From 572758a665e9435ec235ae6c788ed2e3f099d8cc Mon Sep 17 00:00:00 2001
From: Pierrick HYMBERT <pierrick.hymbert@gmail.com>
Date: Sat, 9 Mar 2024 09:15:15 +0100
Subject: [PATCH] server: bench: change gauge custom metrics to trend server:
 bench: add trend custom metrics for total tokens per second average

---
 examples/server/bench/README.md | 13 +++++++------
 examples/server/bench/script.js |  3 +++
 2 files changed, 10 insertions(+), 6 deletions(-)

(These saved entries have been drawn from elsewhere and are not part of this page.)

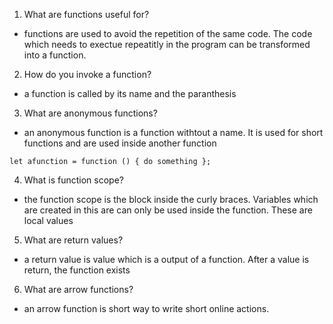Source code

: 1. What are functions useful for?
- functions are used to avoid the repetition of the same code. The code which needs to exectue repeatitly in the program can be transformed into  a function.
2. How do you invoke a function?
- a function is called by its name and the paranthesis
3. What are anonymous functions?
- an anonymous function is a function withtout a name. It is used for short functions and are used inside another function
```
let afunction = function () { do something };
```
4. What is function scope?
- the function scope is the block inside the curly braces. Variables which are created in this are can only be used inside the function. These are local values
5. What are return values?
- a return value is value which is a output of a function. After a value is return, the function exists
6. What are arrow functions?
- an arrow function is short way to write short online actions.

diff --git a/examples/server/bench/README.md b/examples/server/bench/README.md
index 481dc5c4d..6e1709ee5 100644
--- a/examples/server/bench/README.md
+++ b/examples/server/bench/README.md
@@ -64,13 +64,14 @@ SERVER_BENCH_N_PROMPTS=500 k6 run script.js --duration 10m --iterations 500 --vu
 
 #### Metrics
 
-Following metrics are available:
-- `llamacpp_prompt_tokens` Gauge of OAI response `usage.prompt_tokens`
-- `llamacpp_prompt_tokens_total_counter` Counter of OAI response `usage.prompt_tokens`
-- `llamacpp_completion_tokens` Gauge of OAI response `usage.completion_tokens`
-- `llamacpp_completion_tokens_total_counter` Counter of OAI response `usage.completion_tokens`
+Following metrics are available computed from the OAI chat completions response `usage`:
+- `llamacpp_tokens_second` Trend of `usage.total_tokens / request duration`
+- `llamacpp_prompt_tokens` Trend of `usage.prompt_tokens`
+- `llamacpp_prompt_tokens_total_counter` Counter of `usage.prompt_tokens`
+- `llamacpp_completion_tokens` Trend of `usage.completion_tokens`
+- `llamacpp_completion_tokens_total_counter` Counter of `usage.completion_tokens`
 - `llamacpp_completions_truncated_rate` Rate of completions truncated, i.e. if `finish_reason === 'length'`
-- `llamacpp_completions_stop_rate` Rate of completions truncated, i.e. if `finish_reason === 'stop'`
+- `llamacpp_completions_stop_rate` Rate of completions stopped by the model, i.e. if `finish_reason === 'stop'`
 
 The script will fail if too many completions are truncated, see `llamacpp_completions_truncated_rate`.
 
diff --git a/examples/server/bench/script.js b/examples/server/bench/script.js
index d076b8c34..94b8aa94a 100644
--- a/examples/server/bench/script.js
+++ b/examples/server/bench/script.js
@@ -34,6 +34,7 @@ const data = new SharedArray('conversations', function () {
 
 const llamacpp_prompt_tokens = new Trend('llamacpp_prompt_tokens')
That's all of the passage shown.